理由は【ヘスティア・ファミリア】の遠征にアナスタシアが同行していて報酬を貰っているからである。
今もアナスタシアは遠征に出かけており、残っているのはナァーザのみである。
【ヘスティア・ファミリア】は全面的に【ミアハ・ファミリア】に協力しており、様々な【冒険者依頼】を請け負っている。
アナスタシアは【治療師】としても有名である。
何よりもその胸と幸薄そうな雰囲気が人気だ。
誰かいわくおっぱいいずじゃすてぃす、らしい。よく分からないものである。
まあ、そんなことは閑話休題の話題に過ぎない。こんな話題書くなら、そうだ【タケミカヅチ・ファミリア】のことも話すこととしよう。
彼らは極東から出稼ぎに来た若者たちだ。【カシマ・桜花】に【ヤマト・命】それに【ヒタチ・千草】などがいる。

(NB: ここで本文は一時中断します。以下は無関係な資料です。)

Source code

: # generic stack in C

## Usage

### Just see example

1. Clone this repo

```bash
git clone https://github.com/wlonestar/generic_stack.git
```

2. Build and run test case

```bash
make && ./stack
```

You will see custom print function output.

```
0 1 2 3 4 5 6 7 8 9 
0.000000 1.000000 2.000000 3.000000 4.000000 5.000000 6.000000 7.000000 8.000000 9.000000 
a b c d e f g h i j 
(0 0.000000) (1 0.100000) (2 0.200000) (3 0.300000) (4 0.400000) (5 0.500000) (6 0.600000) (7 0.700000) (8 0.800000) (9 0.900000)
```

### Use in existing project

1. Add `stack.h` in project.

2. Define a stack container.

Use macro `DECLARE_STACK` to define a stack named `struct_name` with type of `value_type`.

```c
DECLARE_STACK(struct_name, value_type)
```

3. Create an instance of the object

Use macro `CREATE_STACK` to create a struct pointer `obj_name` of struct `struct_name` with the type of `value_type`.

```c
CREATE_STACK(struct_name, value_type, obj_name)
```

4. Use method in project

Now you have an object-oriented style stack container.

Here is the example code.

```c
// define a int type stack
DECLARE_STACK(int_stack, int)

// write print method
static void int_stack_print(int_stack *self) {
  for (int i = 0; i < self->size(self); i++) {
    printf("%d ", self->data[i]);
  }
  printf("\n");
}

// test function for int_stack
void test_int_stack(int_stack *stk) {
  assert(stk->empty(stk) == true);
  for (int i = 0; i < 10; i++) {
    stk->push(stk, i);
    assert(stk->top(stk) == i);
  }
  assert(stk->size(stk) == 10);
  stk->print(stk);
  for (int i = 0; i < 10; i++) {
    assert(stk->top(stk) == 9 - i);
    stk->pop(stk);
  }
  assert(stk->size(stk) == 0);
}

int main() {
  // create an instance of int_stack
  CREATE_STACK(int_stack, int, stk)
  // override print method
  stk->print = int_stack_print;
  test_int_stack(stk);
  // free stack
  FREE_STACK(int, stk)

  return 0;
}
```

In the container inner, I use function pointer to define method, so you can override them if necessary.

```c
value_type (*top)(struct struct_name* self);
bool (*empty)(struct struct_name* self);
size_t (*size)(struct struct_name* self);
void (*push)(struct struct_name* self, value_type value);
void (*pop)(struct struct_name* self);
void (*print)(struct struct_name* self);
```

その中で異彩を放っているのはなんか信長に執着している金柑頭となんだか面白い方につく人。
金柑頭に関しては語ることは少なすぎる、というかない。
面白い方につく人、もう面倒くさいな【源義経】は特に変わり者である。
この人、まず強い。
速さでいえば易々と【女神の戦車】を超え、どんな手を使おうとも相手に勝つ、そんな思想も持っている。
与一いわく恐ろしい人であると。会っただけで冷や汗を流していた、それが故か彼は【ヘスティア・ファミリア】には入らなかった。
まあ、そんなことは関係ないだろう、ただ自由に好き勝手に動きたかっただけ、なのだろう。
ベルの働きは豊久たちが遠征に出かけていても変わらない。
朝には火の扱いと大槍に剣の鍛錬を、そしてダンジョンに潜る。
そんな時に悲劇、というのが適当だろうか。
ベルは笑って対応したのだが、普通は悲劇なのだろう。
上層でのミノタウロスとの遭遇、レベル1では勝てないモンスターを目の前にベルはどうしていただろうか。
「良さげな相手だ。燃やしてやる」
上層の洞窟は狭い。
そこで炎を使えば他のパーティがいたならば恐らく死ぬだろう。
だから普段は自重しているのだが、昂る心の前ではそんなものは無意味。
それにこんな【異常事態】だ、パーティがいるはずもないだろう。
炎といえば?不死鳥を思いつく。ならば不死身にしてもいいんじゃないかとも思ったけど却下ァ!